WORK ORDER: Once the line holding "the relevance of" is found in the listing below, write it out and each later line exactly, up to and including the one holding "about the geometry".

DATA FOR THIS EXERCISE:
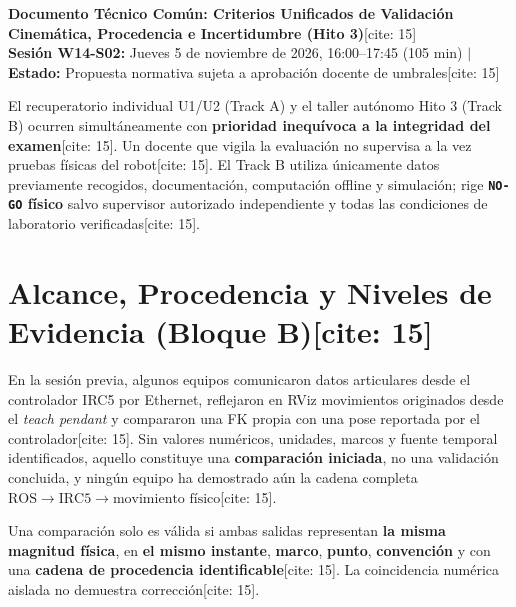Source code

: \documentclass[10pt, a4paper]{article}
\begin{document}
\begin{center}
    \Large\textbf{\textcolor{ucbblue}{Documento Técnico Común: Criterios Unificados de Validación Cinemática, Procedencia e Incertidumbre (Hito 3)}}[cite: 15]\\[0.15cm]
    \footnotesize\textbf{Sesión W14-S02:} Jueves 5 de noviembre de 2026, 16:00–17:45 (105 min) $\mid$ \textbf{Estado:} Propuesta normativa sujeta a aprobación docente de umbrales[cite: 15]
\end{center}

\begin{tcolorbox}[colback=red!5, colframe=red!80!black, title=\textbf{Regla Operativa y Prioridad de la Sesión W14-S02} {[cite: 15]}, left=2mm, right=2mm, top=1mm, bottom=1mm]
    \footnotesize\raggedright
    El recuperatorio individual U1/U2 (Track A) y el taller autónomo Hito 3 (Track B) ocurren simultáneamente con \textbf{prioridad inequívoca a la integridad del examen}[cite: 15]. Un docente que vigila la evaluación no supervisa a la vez pruebas físicas del robot[cite: 15]. El Track B utiliza únicamente datos previamente recogidos, documentación, computación offline y simulación; rige \textbf{\texttt{NO-GO} físico} salvo supervisor autorizado independiente y todas las condiciones de laboratorio verificadas[cite: 15].
\end{tcolorbox}

\section{Alcance, Procedencia y Niveles de Evidencia (Bloque B)[cite: 15]}
En la sesión previa, algunos equipos comunicaron datos articulares desde el controlador IRC5 por Ethernet, reflejaron en RViz movimientos originados desde el \textit{teach pendant} y compararon una FK propia con una pose reportada por el controlador[cite: 15]. Sin valores numéricos, unidades, marcos y fuente temporal identificados, aquello constituye una \textbf{comparación iniciada}, no una validación concluida, y ningún equipo ha demostrado aún la cadena completa $\text{ROS} \to \text{IRC5} \to \text{movimiento físico}$[cite: 15].

Una comparación solo es válida si ambas salidas representan \textbf{la misma magnitud física}, en \textbf{el mismo instante}, \textbf{marco}, \textbf{punto}, \textbf{convención} y con una \textbf{cadena de procedencia identificable}[cite: 15]. La coincidencia numérica aislada no demuestra corrección[cite: 15].
\end{document}
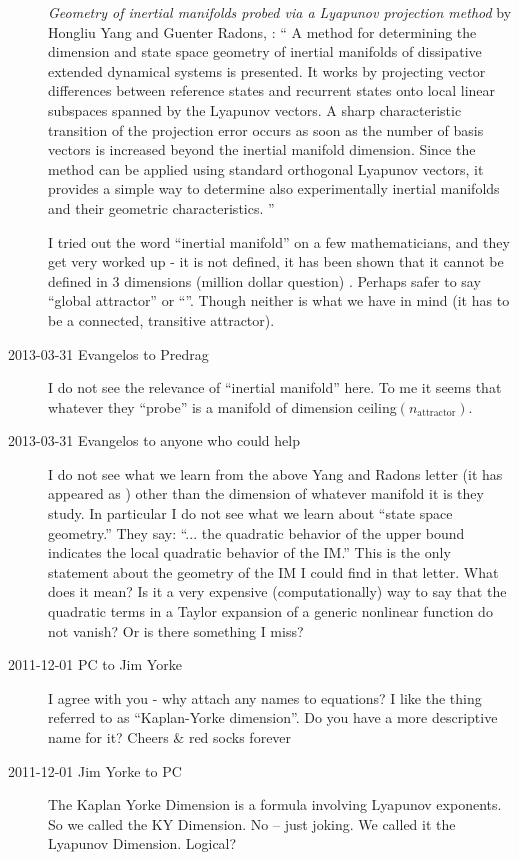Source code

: \begin{description}
\emph{Geometry of inertial manifolds probed via a Lyapunov projection method}
by Hongliu Yang and Guenter Radons, :
``
A method for determining the dimension and state space geometry of
inertial manifolds of dissipative extended dynamical systems is
presented. It works by projecting vector differences between reference
states and recurrent states onto local linear subspaces spanned by the
Lyapunov vectors. A sharp characteristic transition of the projection
error occurs as soon as the number of basis vectors is increased beyond
the inertial manifold dimension. Since the method can be applied using
standard orthogonal Lyapunov vectors, it provides a simple way to
determine also experimentally inertial manifolds and their geometric
characteristics.
''

I tried out the word ``inertial manifold'' on a few mathematicians, and
they get very worked up - it is not defined, it has been shown that it
cannot be defined in 3 dimensions (million dollar question) \etc. Perhaps
safer to say ``global attractor'' or ``{\nws}''. Though neither is what
we have in mind (it has to be a connected, transitive attractor).

\item[2013-03-31 Evangelos to Predrag] I do not see the relevance of 
``inertial manifold'' here. To me it seems that whatever they ``probe'' is
a manifold of dimension ceiling$(n_{\mathrm{attractor}})$.

\item[2013-03-31 Evangelos to anyone who could help] 
I do not see what we learn from the above Yang and Radons
letter (it has appeared as ) other than the dimension of whatever
manifold it is they study. In particular I do not see what we learn about ``state space
geometry.'' They say: ``... the quadratic behavior of the upper bound 
indicates the local quadratic behavior of the IM.'' This is the only statement 
about the geometry of the IM I could find in that letter. What does it mean?
Is it a very expensive (computationally) way to say 
that the quadratic terms in a Taylor expansion of a generic nonlinear function
do not vanish? Or is there something I miss?

\item[2011-12-01 PC to Jim Yorke] I agree with you - why attach any names
to equations? I like the thing referred to as ``Kaplan-Yorke dimension''.
Do you have a more descriptive name for it?
Cheers \& red socks forever

\item[2011-12-01 Jim Yorke to PC] The Kaplan Yorke Dimension is a formula
involving Lyapunov exponents. So we called the KY Dimension. No -- just
joking. We called it the Lyapunov Dimension. Logical?


\end{description}
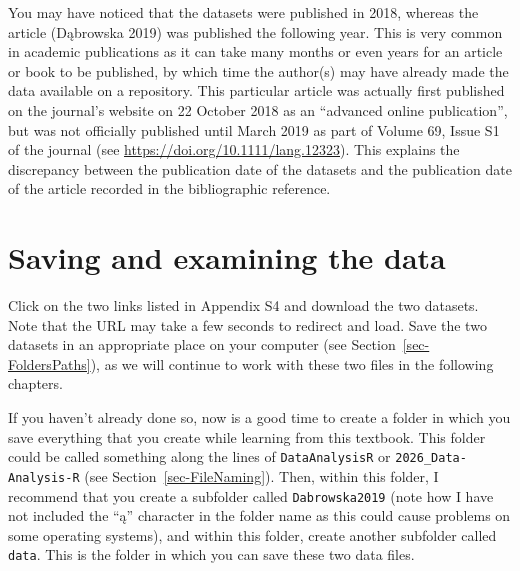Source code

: \documentclass[
  letterpaper,
  DIV=11,
  numbers=noendperiod]{scrreprt}
\begin{document}
You may have noticed that the datasets were published in 2018, whereas
the article (Dąbrowska 2019) was published the following year. This is
very common in academic publications as it can take many months or even
years for an article or book to be published, by which time the
author(s) may have already made the data available on a repository. This
particular article was actually first published on the journal's website
on 22 October 2018 as an ``advanced online publication'', but was not
officially published until March 2019 as part of Volume 69, Issue S1 of
the journal (see \url{https://doi.org/10.1111/lang.12323}). This
explains the discrepancy between the publication date of the datasets
and the publication date of the article recorded in the bibliographic
reference.

\section{Saving and examining the data}\label{sec-SavingData}

Click on the two links listed in Appendix S4 and download the two
datasets. Note that the URL may take a few seconds to redirect and load.
Save the two datasets in an appropriate place on your computer (see
Section~\ref{sec-FoldersPaths}), as we will continue to work with these
two files in the following chapters.

\begin{tcolorbox}[enhanced jigsaw, arc=.35mm, bottomrule=.15mm, bottomtitle=1mm, breakable, colback=white, colbacktitle=quarto-callout-note-color!10!white, colframe=quarto-callout-note-color-frame, coltitle=black, left=2mm, leftrule=.75mm, opacityback=0, opacitybacktitle=0.6, rightrule=.15mm, title=\textcolor{quarto-callout-note-color}{\faInfo}\hspace{0.5em}{What's a good place to save these files?~\emoji{thinking}}, titlerule=0mm, toprule=.15mm, toptitle=1mm]

If you haven't already done so, now is a good time to create a folder in
which you save everything that you create while learning from this
textbook. This folder could be called something along the lines of
\texttt{DataAnalysisR} or \texttt{2026\_Data-Analysis-R} (see
Section~\ref{sec-FileNaming}). Then, within this folder, I recommend
that you create a subfolder called \texttt{Dabrowska2019} (note how I
have not included the ``ą'' character in the folder name as this could
cause problems on some operating systems), and within this folder,
create another subfolder called \texttt{data}. This is the folder in
which you can save these two data files.

\end{tcolorbox}
\end{document}
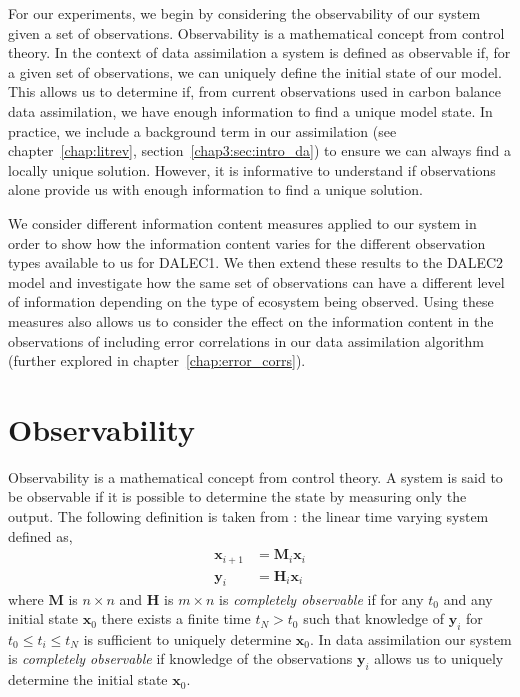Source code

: For our experiments, we begin by considering the observability of our system given a set of observations. Observability is a mathematical concept from control theory. In the context of data assimilation a system is defined as observable if, for a given set of observations, we can uniquely define the initial state of our model. This allows us to determine if, from current observations used in carbon balance data assimilation, we have enough information to find a unique model state. In practice, we include a background term in our assimilation (see chapter~\ref{chap:litrev}, section~\ref{chap3:sec:intro_da}) to ensure we can always find a locally unique solution. However, it is informative to understand if observations alone provide us with enough information to find a unique solution.

We consider different information content measures applied to our system in order to show how the information content varies for the different observation types available to us for DALEC1. We then extend these results to the DALEC2 model and investigate how the same set of observations can have a different level of information depending on the type of ecosystem being observed. Using these measures also allows us to consider the effect on the information content in the observations of including error correlations in our data assimilation algorithm (further explored in chapter~\ref{chap:error_corrs}).

\section{Observability}

Observability is a mathematical concept from control theory. A system is said to be observable if it is possible to determine the state by measuring only the output. The following definition is taken from \citet{barnett1985introduction}: the linear time varying system defined as,
\begin{align}
\textbf{x}_{i+1} &= \textbf{M}_{i}\textbf{x}_{i} \\
\textbf{y}_{i} &= \textbf{H}_{i}\textbf{x}_{i}
\end{align}
where $\textbf{M}$ is $n \times n$ and $\textbf{H}$ is $m \times n$ is \textit{completely observable} if for any $t_0$ and any initial state $\textbf{x}_0$ there exists a finite time $t_N > t_0$ such that knowledge of $\textbf{y}_{i}$ for $t_0 \leq t_i \leq t_N$ is sufficient to uniquely determine $\textbf{x}_0$. In data assimilation our system is \textit{completely observable} if knowledge of the observations $\textbf{y}_{i}$ allows us to uniquely determine the initial state $\textbf{x}_0$.

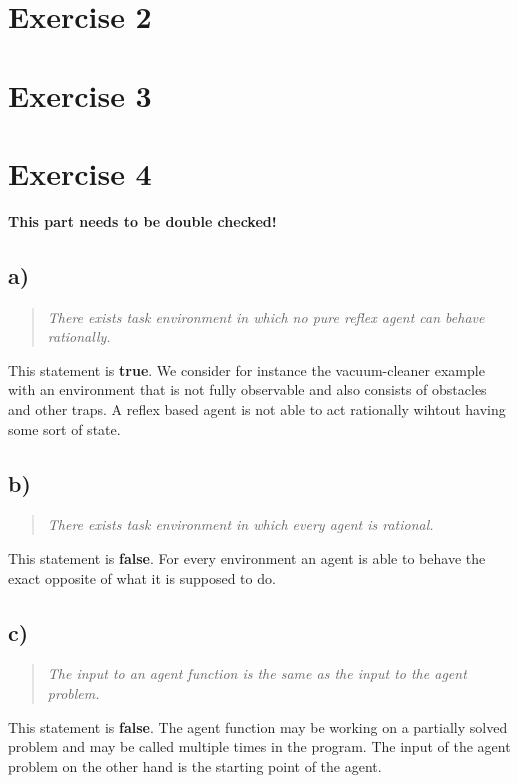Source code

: \documentclass[11pt]{article}
\begin{document}
\section*{Exercise 2}

\newpage

\section*{Exercise 3}

\newpage
\section*{Exercise 4}
\textbf{This part needs to be double checked!}
\subsection*{a)}
\begin{quotation}\noindent
\textit{There exists task environment in which no pure reflex agent can behave rationally.}
\end{quotation}
\noindent
This statement is \textbf{true}. We consider for instance the vacuum-cleaner example with an environment that is not fully observable and also consists of obstacles and other traps. A reflex based agent is not able to act rationally wihtout having some sort of state.

\subsection*{b)}
\begin{quotation}\noindent
\textit{There exists task environment in which every agent is rational.}
\end{quotation}
\noindent
This statement is \textbf{false}. For every environment an agent is able to behave the exact opposite of what it is supposed to do.

\subsection*{c)}
\begin{quotation}\noindent
\textit{The input to an agent function is the same as the input to the agent problem.}
\end{quotation}
\noindent
This statement is \textbf{false}. The agent function may be working on a partially solved problem and may be called multiple times in the program. The input of the agent problem on the other hand is the starting point of the agent.
\end{document}
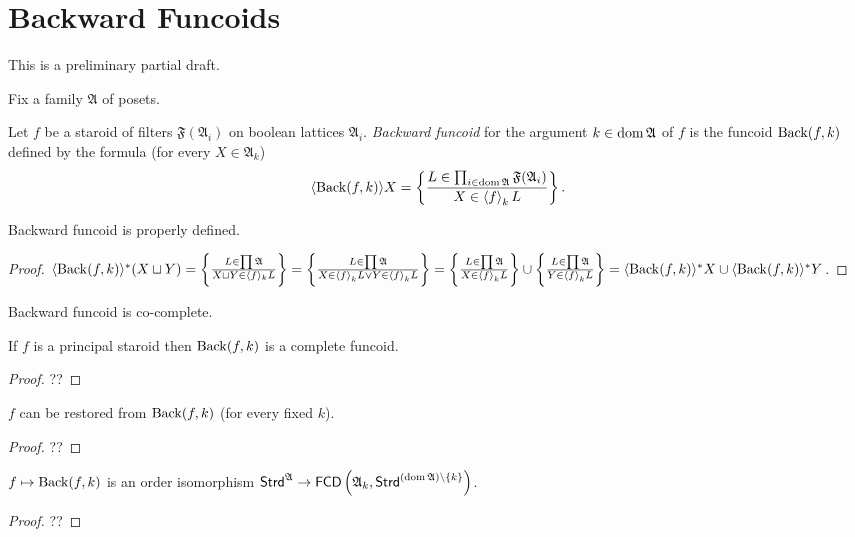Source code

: \chapter{Backward Funcoids}

This is a preliminary partial draft.

Fix a family $\mathfrak{A}$ of posets.

\begin{defn}
  Let $f$ be a staroid of filters $\mathfrak{F} (\mathfrak{A}_i)$ on boolean
  lattices $\mathfrak{A}_i$. \emph{Backward funcoid} for the argument $k
  \in \operatorname{dom} \mathfrak{A}$ of $f$ is the funcoid $\operatorname{Back} (f , k)$
  defined by the formula (for every $X \in \mathfrak{A}_k$)
  \[ \langle \operatorname{Back} (f , k) \rangle X = \left\{ \frac{ L \in \prod_{i \in
     \operatorname{dom} \mathfrak{A}} \mathfrak{F} (\mathfrak{A}_i) }{
     X \in \left\langle f\right\rangle_k L }\right\} . \]
\end{defn}

\begin{prop}
  Backward funcoid is properly defined.
\end{prop}

\begin{proof}
  $\langle \operatorname{Back} (f , k) \rangle^{\ast} (X \sqcup Y) = \left\{ \frac{ L \in
  \prod \mathfrak{A} }{ X \sqcup Y \in \langle f
  \rangle_k L }\right\} = \left\{ \frac{ L \in \prod \mathfrak{A} }{
  X \in \left\langle f\right\rangle_k L \vee Y \in \left\langle f\right\rangle_k L
  }\right\} = \left\{ \frac{ L \in \prod \mathfrak{A} }{ X
  \in \left\langle f\right\rangle_k L }\right\} \cup \left\{ \frac{ L \in \prod \mathfrak{A}
  }{ Y \in \left\langle f\right\rangle_k L }\right\} = \langle
  \operatorname{Back} (f , k) \rangle^{\ast} X \cup \langle \operatorname{Back} (f , k)
  \rangle^{\ast} Y$.
\end{proof}

\begin{obvious}
Backward funcoid is co-complete.
\end{obvious}

\begin{prop}
  If $f$ is a principal staroid then $\operatorname{Back} (f , k)$ is a complete
  funcoid.
\end{prop}

\begin{proof}
  ??
\end{proof}

\begin{prop}
  $f$ can be restored from $\operatorname{Back} (f , k)$ (for every fixed $k$).
\end{prop}

\begin{proof}
  ??
\end{proof}

\begin{prop}
  $f \mapsto \operatorname{Back} (f , k)$ is an order isomorphism
  $\mathsf{Strd}^{\mathfrak{A}} \rightarrow \mathsf{FCD} \left(
  \mathfrak{A}_k , \mathsf{Strd}^{(\operatorname{dom} \mathfrak{A}) \setminus \{ k \}}
  \right)$.
\end{prop}

\begin{proof}
  ??
\end{proof}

YOUR SOLUTION:
\item[2013-03-31 Evangelos to Predrag] I do not see the relevance of 
``inertial manifold'' here. To me it seems that whatever they ``probe'' is
a manifold of dimension ceiling$(n_{\mathrm{attractor}})$.

\item[2013-03-31 Evangelos to anyone who could help] 
I do not see what we learn from the above Yang and Radons
letter (it has appeared as ) other than the dimension of whatever
manifold it is they study. In particular I do not see what we learn about ``state space
geometry.'' They say: ``... the quadratic behavior of the upper bound 
indicates the local quadratic behavior of the IM.'' This is the only statement 
about the geometry of the IM I could find in that letter. What does it mean?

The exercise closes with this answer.